村田諒太(帝拳/33歳/15勝(12KO)2敗)

12回戦

挑戦者

スティーブン・バトラー(カナダ/24歳/28勝(24KO)1敗1分)

ロベルト・ディアス:オスカー・デラホーヤが率いるゴールデンボーイ・プロモーションズ(GBP)のメイン・マッチメイカー。メキシコ系アメリカ人で、傘下の目玉選手であるサウル・”カネロ”・アルバレス(メキシコ)とは特に親しい関係を築いていることで知られる。今回はアイ・オブ・ザ・タイガー・プロモーションズとともに、GBPが共同プロモートするバトラーのサポートのために来日した。

過去にはコット、カネロともスパーを積んだバトラー

ーー村田対バトラー戦はどんな展開になると予想しますか?

RD : とても良い試合になるでしょう。両選手のスタイルを考えれば、判定にもつれ込むとは思いません。2人ともまだ若く、ハングリー。爆発的なファイトになるでしょうね。どちらが勝とうと、“ファンが勝者”と呼べる内容になるはずです。

ーーバトラーにとっての勝利の鍵は?

RD : 賢明に戦うことです。それでいてしっかりとプレッシャーをかけ、多くのパンチを出さなければいけません。

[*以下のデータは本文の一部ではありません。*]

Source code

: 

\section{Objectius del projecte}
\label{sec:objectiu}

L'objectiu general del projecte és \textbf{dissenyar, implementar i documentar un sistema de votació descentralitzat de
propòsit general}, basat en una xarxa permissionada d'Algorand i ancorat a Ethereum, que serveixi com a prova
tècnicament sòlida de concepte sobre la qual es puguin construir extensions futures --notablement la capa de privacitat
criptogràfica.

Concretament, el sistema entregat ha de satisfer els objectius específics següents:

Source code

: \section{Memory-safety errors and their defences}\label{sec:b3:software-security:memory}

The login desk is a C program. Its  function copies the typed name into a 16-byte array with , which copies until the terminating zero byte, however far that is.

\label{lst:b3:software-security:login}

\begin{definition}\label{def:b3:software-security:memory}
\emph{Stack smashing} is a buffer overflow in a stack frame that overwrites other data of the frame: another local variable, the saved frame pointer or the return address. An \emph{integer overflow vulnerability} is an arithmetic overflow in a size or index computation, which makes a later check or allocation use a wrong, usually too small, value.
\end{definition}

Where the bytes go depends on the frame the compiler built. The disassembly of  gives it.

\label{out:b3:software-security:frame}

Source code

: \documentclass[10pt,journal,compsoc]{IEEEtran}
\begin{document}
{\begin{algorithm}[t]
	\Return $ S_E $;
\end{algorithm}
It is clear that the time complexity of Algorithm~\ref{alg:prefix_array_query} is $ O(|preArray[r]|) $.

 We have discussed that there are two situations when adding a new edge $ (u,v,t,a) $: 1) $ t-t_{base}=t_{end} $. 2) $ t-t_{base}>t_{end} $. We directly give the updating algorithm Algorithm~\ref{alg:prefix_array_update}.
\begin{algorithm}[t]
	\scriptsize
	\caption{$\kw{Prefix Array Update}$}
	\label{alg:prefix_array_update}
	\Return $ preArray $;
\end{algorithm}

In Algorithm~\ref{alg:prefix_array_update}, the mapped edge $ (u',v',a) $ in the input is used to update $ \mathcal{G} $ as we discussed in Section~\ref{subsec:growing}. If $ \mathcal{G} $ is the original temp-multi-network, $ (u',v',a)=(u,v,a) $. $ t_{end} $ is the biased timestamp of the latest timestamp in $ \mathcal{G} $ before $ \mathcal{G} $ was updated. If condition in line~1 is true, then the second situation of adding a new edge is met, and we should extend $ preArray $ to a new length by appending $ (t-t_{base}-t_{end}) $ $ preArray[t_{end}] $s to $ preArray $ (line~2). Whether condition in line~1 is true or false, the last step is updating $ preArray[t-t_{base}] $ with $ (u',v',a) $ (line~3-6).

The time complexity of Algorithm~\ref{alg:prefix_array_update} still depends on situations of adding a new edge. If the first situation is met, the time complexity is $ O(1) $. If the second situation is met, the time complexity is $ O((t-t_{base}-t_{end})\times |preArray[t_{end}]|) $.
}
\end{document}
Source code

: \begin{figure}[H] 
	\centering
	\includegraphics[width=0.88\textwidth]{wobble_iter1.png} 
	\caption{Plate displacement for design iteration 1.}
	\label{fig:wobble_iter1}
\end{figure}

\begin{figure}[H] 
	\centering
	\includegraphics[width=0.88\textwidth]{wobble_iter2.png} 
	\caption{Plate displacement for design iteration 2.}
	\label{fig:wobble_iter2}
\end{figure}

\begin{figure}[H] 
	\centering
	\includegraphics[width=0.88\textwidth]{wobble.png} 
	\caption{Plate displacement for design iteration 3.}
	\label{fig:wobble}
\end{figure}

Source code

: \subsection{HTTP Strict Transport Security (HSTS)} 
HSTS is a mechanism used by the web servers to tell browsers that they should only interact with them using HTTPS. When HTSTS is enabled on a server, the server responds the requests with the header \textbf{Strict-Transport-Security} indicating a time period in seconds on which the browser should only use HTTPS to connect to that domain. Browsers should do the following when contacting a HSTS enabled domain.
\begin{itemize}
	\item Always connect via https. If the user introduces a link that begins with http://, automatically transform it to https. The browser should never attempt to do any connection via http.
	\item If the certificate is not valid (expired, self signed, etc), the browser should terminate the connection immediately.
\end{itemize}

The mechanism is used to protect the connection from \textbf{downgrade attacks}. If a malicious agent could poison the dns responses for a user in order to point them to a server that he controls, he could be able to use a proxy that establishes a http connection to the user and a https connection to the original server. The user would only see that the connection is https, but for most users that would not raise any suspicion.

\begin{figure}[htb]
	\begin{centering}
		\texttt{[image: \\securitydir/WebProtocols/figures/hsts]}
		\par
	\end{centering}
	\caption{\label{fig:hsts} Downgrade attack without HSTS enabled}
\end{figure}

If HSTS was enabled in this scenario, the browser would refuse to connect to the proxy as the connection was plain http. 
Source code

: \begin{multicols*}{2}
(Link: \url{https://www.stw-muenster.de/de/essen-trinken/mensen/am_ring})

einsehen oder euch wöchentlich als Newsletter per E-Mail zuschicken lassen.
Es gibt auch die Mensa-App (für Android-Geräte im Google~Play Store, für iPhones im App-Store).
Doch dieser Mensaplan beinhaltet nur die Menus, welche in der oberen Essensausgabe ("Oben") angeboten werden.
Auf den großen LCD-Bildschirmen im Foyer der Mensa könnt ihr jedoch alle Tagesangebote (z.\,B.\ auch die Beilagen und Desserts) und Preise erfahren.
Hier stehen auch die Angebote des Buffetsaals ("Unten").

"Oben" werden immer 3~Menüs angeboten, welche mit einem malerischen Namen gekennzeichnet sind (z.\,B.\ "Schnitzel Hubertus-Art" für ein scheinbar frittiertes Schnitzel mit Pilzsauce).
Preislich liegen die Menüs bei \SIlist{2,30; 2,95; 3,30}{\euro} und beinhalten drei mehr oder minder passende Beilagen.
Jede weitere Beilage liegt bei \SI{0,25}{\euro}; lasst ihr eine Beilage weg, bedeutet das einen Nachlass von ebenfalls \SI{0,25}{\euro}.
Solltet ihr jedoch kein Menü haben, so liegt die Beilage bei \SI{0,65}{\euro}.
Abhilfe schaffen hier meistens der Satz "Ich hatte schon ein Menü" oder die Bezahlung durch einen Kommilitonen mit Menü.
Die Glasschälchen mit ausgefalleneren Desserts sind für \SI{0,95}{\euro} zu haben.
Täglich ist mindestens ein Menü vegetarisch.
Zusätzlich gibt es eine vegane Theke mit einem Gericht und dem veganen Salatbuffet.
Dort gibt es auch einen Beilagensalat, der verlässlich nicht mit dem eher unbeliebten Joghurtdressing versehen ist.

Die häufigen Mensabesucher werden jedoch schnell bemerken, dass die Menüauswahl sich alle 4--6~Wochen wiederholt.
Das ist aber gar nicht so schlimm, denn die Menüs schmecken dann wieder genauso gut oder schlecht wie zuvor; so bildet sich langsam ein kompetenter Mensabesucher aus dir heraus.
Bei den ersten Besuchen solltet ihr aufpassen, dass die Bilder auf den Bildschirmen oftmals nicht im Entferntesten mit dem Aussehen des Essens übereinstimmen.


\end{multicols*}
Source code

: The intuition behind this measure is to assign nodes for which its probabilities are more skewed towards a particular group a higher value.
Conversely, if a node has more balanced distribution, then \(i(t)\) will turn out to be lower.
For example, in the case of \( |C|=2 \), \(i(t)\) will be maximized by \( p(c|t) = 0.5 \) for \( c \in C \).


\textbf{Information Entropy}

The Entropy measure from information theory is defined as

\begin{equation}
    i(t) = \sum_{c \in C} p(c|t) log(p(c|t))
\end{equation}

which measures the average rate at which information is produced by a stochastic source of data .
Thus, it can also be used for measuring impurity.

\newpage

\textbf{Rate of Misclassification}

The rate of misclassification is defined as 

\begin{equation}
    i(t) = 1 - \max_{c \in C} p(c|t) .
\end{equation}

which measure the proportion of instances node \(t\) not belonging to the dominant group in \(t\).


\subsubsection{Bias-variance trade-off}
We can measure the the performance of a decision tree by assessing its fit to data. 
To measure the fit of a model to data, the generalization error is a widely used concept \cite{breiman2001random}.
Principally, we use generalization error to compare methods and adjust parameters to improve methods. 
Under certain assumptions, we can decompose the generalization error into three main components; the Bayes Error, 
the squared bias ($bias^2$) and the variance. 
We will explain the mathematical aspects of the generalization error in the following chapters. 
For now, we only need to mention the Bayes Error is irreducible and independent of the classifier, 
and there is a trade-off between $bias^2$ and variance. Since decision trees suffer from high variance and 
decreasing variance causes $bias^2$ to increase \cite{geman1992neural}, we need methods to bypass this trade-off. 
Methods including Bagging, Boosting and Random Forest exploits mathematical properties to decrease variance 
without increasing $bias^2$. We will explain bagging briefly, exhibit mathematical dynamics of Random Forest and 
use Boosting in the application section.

バトラーは大変な強打者で、才能に恵まれた選手です。村田はストロングなファイターですから、もちろん簡単な試合にはならないでしょう。ただ、私たちは彼の能力に自信を持っていて、 勝つのは決して不可能ではないと考えます。

ーーGBPはバトラーと提携契約を結んでいるわけですが、彼のどういった部分に魅かれていますか?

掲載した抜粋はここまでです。